◆ Aim of the exercise ◆
Lines from the beginning of the data below through the one containing "Чтобы использовать модель" are to be printed exactly as they appear.

Extracted entries below:

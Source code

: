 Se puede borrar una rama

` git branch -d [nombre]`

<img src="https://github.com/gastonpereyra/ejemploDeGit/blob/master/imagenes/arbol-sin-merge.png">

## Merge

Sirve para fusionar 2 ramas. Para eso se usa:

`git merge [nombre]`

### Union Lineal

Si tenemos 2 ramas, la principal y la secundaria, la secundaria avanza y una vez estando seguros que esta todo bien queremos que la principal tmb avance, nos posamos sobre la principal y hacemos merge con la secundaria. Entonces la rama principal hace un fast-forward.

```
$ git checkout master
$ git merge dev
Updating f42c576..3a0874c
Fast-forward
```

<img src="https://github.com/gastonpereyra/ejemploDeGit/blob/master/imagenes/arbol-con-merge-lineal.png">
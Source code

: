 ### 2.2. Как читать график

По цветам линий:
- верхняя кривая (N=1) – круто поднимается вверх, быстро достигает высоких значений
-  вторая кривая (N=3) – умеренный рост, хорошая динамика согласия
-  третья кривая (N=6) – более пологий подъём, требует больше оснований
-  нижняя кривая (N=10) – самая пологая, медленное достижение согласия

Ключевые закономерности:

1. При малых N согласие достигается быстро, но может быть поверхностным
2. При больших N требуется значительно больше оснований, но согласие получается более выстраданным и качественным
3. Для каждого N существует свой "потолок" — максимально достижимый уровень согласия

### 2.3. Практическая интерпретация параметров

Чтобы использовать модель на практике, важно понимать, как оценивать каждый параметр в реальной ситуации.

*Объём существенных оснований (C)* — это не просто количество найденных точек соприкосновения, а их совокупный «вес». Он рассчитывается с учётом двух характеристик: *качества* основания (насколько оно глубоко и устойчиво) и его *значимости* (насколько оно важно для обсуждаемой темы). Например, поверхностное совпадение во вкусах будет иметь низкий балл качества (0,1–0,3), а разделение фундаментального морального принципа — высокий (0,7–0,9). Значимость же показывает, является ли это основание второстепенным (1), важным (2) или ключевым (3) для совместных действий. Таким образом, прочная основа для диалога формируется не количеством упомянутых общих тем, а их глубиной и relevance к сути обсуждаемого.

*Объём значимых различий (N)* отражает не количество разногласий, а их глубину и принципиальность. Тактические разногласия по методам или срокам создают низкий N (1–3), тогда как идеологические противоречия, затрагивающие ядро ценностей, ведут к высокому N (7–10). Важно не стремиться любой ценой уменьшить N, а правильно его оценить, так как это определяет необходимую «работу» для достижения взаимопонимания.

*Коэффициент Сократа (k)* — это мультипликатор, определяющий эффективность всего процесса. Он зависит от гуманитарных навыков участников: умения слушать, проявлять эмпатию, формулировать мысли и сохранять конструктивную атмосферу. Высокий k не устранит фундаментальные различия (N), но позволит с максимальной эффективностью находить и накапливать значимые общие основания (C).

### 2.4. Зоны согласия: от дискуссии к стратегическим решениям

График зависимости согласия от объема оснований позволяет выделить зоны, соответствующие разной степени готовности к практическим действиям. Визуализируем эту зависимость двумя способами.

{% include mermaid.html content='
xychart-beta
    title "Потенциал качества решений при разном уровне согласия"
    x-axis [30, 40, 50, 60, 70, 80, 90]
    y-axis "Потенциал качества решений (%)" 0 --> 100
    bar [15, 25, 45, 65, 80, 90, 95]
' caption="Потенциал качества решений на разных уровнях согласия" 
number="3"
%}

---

End of Extracted entries.

◆ Result ◆
Source code

: Se puede borrar una rama

` git branch -d [nombre]`

<img src="https://github.com/gastonpereyra/ejemploDeGit/blob/master/imagenes/arbol-sin-merge.png">

## Merge

Sirve para fusionar 2 ramas. Para eso se usa:

`git merge [nombre]`

### Union Lineal

Si tenemos 2 ramas, la principal y la secundaria, la secundaria avanza y una vez estando seguros que esta todo bien queremos que la principal tmb avance, nos posamos sobre la principal y hacemos merge con la secundaria. Entonces la rama principal hace un fast-forward.

```
$ git checkout master
$ git merge dev
Updating f42c576..3a0874c
Fast-forward
```

<img src="https://github.com/gastonpereyra/ejemploDeGit/blob/master/imagenes/arbol-con-merge-lineal.png">
Source code

: ### 2.2. Как читать график

По цветам линий:
- верхняя кривая (N=1) – круто поднимается вверх, быстро достигает высоких значений
-  вторая кривая (N=3) – умеренный рост, хорошая динамика согласия
-  третья кривая (N=6) – более пологий подъём, требует больше оснований
-  нижняя кривая (N=10) – самая пологая, медленное достижение согласия

Ключевые закономерности:

1. При малых N согласие достигается быстро, но может быть поверхностным
2. При больших N требуется значительно больше оснований, но согласие получается более выстраданным и качественным
3. Для каждого N существует свой "потолок" — максимально достижимый уровень согласия

### 2.3. Практическая интерпретация параметров

Чтобы использовать модель на практике, важно понимать, как оценивать каждый параметр в реальной ситуации.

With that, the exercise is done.